- _Action item_
Print the records exactly. Miss nothing.

- _Given records_
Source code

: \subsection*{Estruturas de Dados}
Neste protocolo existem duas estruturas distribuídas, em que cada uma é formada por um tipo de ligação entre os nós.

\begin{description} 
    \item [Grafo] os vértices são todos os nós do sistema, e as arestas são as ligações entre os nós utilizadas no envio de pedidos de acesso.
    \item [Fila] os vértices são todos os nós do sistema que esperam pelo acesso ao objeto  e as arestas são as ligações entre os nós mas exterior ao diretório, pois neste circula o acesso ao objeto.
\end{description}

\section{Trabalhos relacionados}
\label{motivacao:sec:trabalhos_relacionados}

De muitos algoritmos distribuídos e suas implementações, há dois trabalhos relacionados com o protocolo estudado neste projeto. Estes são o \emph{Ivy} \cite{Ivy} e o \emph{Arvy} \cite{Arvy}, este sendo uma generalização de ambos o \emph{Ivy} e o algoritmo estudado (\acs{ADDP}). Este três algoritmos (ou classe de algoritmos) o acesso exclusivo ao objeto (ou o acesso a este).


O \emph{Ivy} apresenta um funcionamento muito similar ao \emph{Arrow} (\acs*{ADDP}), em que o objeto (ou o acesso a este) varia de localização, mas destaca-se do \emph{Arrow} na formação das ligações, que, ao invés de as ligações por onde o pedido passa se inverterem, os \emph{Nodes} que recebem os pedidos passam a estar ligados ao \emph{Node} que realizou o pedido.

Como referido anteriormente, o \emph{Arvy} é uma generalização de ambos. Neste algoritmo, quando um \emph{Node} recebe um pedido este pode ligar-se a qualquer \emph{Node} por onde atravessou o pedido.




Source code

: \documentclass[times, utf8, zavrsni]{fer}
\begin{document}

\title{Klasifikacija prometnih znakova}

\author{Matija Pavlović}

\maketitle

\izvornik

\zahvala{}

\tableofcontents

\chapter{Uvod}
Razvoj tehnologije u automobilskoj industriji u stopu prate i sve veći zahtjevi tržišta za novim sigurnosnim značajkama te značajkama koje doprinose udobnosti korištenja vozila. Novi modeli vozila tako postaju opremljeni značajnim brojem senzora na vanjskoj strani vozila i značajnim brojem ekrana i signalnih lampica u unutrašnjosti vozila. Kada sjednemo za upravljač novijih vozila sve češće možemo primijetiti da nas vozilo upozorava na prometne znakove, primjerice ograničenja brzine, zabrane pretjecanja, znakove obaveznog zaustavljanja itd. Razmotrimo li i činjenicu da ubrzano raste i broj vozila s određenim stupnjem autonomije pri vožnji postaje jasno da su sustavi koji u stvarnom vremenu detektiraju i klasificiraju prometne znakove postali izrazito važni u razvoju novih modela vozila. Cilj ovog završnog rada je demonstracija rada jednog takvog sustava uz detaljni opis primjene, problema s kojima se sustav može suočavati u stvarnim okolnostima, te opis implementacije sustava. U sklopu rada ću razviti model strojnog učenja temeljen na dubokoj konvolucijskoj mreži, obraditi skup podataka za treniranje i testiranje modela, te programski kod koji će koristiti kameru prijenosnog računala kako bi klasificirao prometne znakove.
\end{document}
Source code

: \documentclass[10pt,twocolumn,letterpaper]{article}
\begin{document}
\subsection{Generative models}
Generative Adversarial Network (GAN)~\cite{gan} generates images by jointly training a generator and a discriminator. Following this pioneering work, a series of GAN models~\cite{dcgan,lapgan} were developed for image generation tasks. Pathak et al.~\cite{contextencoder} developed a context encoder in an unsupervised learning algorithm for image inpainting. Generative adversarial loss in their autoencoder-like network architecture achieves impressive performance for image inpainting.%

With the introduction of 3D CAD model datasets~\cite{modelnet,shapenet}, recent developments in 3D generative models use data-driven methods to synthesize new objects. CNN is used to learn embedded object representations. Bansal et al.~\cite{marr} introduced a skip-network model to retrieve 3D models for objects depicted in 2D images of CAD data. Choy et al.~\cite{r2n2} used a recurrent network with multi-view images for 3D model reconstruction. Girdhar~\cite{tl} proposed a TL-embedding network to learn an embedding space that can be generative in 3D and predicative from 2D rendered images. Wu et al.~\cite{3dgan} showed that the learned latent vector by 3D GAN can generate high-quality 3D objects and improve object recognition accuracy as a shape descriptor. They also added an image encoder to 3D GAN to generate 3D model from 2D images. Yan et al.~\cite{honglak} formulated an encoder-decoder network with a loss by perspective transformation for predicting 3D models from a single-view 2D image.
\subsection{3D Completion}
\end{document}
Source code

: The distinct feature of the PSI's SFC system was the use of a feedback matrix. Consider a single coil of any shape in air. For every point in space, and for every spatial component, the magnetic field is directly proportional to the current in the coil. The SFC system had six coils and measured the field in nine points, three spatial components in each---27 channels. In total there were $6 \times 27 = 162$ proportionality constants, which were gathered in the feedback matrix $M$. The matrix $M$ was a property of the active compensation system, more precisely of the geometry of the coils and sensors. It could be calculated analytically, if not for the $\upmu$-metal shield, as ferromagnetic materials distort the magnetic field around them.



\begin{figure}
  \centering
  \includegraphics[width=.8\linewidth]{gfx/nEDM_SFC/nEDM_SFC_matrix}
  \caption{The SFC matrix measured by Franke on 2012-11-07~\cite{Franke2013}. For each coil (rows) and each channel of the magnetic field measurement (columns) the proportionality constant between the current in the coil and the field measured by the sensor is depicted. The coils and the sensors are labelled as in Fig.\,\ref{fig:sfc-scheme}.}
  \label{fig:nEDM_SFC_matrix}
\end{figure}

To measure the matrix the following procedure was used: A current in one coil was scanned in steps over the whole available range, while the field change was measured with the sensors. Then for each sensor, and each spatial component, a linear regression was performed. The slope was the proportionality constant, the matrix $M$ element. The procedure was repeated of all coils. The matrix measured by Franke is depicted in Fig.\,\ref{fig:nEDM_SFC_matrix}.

- _Response to the exercise_
Source code

: \subsection*{Estruturas de Dados}
Neste protocolo existem duas estruturas distribuídas, em que cada uma é formada por um tipo de ligação entre os nós.

\begin{description} 
    \item [Grafo] os vértices são todos os nós do sistema, e as arestas são as ligações entre os nós utilizadas no envio de pedidos de acesso.
    \item [Fila] os vértices são todos os nós do sistema que esperam pelo acesso ao objeto  e as arestas são as ligações entre os nós mas exterior ao diretório, pois neste circula o acesso ao objeto.
\end{description}

\section{Trabalhos relacionados}
\label{motivacao:sec:trabalhos_relacionados}

De muitos algoritmos distribuídos e suas implementações, há dois trabalhos relacionados com o protocolo estudado neste projeto. Estes são o \emph{Ivy} \cite{Ivy} e o \emph{Arvy} \cite{Arvy}, este sendo uma generalização de ambos o \emph{Ivy} e o algoritmo estudado (\acs{ADDP}). Este três algoritmos (ou classe de algoritmos) o acesso exclusivo ao objeto (ou o acesso a este).


O \emph{Ivy} apresenta um funcionamento muito similar ao \emph{Arrow} (\acs*{ADDP}), em que o objeto (ou o acesso a este) varia de localização, mas destaca-se do \emph{Arrow} na formação das ligações, que, ao invés de as ligações por onde o pedido passa se inverterem, os \emph{Nodes} que recebem os pedidos passam a estar ligados ao \emph{Node} que realizou o pedido.

Como referido anteriormente, o \emph{Arvy} é uma generalização de ambos. Neste algoritmo, quando um \emph{Node} recebe um pedido este pode ligar-se a qualquer \emph{Node} por onde atravessou o pedido.




Source code

: \documentclass[times, utf8, zavrsni]{fer}
\begin{document}

\title{Klasifikacija prometnih znakova}

\author{Matija Pavlović}

\maketitle

\izvornik

\zahvala{}

\tableofcontents

\chapter{Uvod}
Razvoj tehnologije u automobilskoj industriji u stopu prate i sve veći zahtjevi tržišta za novim sigurnosnim značajkama te značajkama koje doprinose udobnosti korištenja vozila. Novi modeli vozila tako postaju opremljeni značajnim brojem senzora na vanjskoj strani vozila i značajnim brojem ekrana i signalnih lampica u unutrašnjosti vozila. Kada sjednemo za upravljač novijih vozila sve češće možemo primijetiti da nas vozilo upozorava na prometne znakove, primjerice ograničenja brzine, zabrane pretjecanja, znakove obaveznog zaustavljanja itd. Razmotrimo li i činjenicu da ubrzano raste i broj vozila s određenim stupnjem autonomije pri vožnji postaje jasno da su sustavi koji u stvarnom vremenu detektiraju i klasificiraju prometne znakove postali izrazito važni u razvoju novih modela vozila. Cilj ovog završnog rada je demonstracija rada jednog takvog sustava uz detaljni opis primjene, problema s kojima se sustav može suočavati u stvarnim okolnostima, te opis implementacije sustava. U sklopu rada ću razviti model strojnog učenja temeljen na dubokoj konvolucijskoj mreži, obraditi skup podataka za treniranje i testiranje modela, te programski kod koji će koristiti kameru prijenosnog računala kako bi klasificirao prometne znakove.
\end{document}
Source code

: \documentclass[10pt,twocolumn,letterpaper]{article}
\begin{document}
\subsection{Generative models}
Generative Adversarial Network (GAN)~\cite{gan} generates images by jointly training a generator and a discriminator. Following this pioneering work, a series of GAN models~\cite{dcgan,lapgan} were developed for image generation tasks. Pathak et al.~\cite{contextencoder} developed a context encoder in an unsupervised learning algorithm for image inpainting. Generative adversarial loss in their autoencoder-like network architecture achieves impressive performance for image inpainting.%

With the introduction of 3D CAD model datasets~\cite{modelnet,shapenet}, recent developments in 3D generative models use data-driven methods to synthesize new objects. CNN is used to learn embedded object representations. Bansal et al.~\cite{marr} introduced a skip-network model to retrieve 3D models for objects depicted in 2D images of CAD data. Choy et al.~\cite{r2n2} used a recurrent network with multi-view images for 3D model reconstruction. Girdhar~\cite{tl} proposed a TL-embedding network to learn an embedding space that can be generative in 3D and predicative from 2D rendered images. Wu et al.~\cite{3dgan} showed that the learned latent vector by 3D GAN can generate high-quality 3D objects and improve object recognition accuracy as a shape descriptor. They also added an image encoder to 3D GAN to generate 3D model from 2D images. Yan et al.~\cite{honglak} formulated an encoder-decoder network with a loss by perspective transformation for predicting 3D models from a single-view 2D image.
\subsection{3D Completion}
\end{document}
Source code

: The distinct feature of the PSI's SFC system was the use of a feedback matrix. Consider a single coil of any shape in air. For every point in space, and for every spatial component, the magnetic field is directly proportional to the current in the coil. The SFC system had six coils and measured the field in nine points, three spatial components in each---27 channels. In total there were $6 \times 27 = 162$ proportionality constants, which were gathered in the feedback matrix $M$. The matrix $M$ was a property of the active compensation system, more precisely of the geometry of the coils and sensors. It could be calculated analytically, if not for the $\upmu$-metal shield, as ferromagnetic materials distort the magnetic field around them.



\begin{figure}
  \centering
  \includegraphics[width=.8\linewidth]{gfx/nEDM_SFC/nEDM_SFC_matrix}
  \caption{The SFC matrix measured by Franke on 2012-11-07~\cite{Franke2013}. For each coil (rows) and each channel of the magnetic field measurement (columns) the proportionality constant between the current in the coil and the field measured by the sensor is depicted. The coils and the sensors are labelled as in Fig.\,\ref{fig:sfc-scheme}.}
  \label{fig:nEDM_SFC_matrix}
\end{figure}

To measure the matrix the following procedure was used: A current in one coil was scanned in steps over the whole available range, while the field change was measured with the sensors. Then for each sensor, and each spatial component, a linear regression was performed. The slope was the proportionality constant, the matrix $M$ element. The procedure was repeated of all coils. The matrix measured by Franke is depicted in Fig.\,\ref{fig:nEDM_SFC_matrix}.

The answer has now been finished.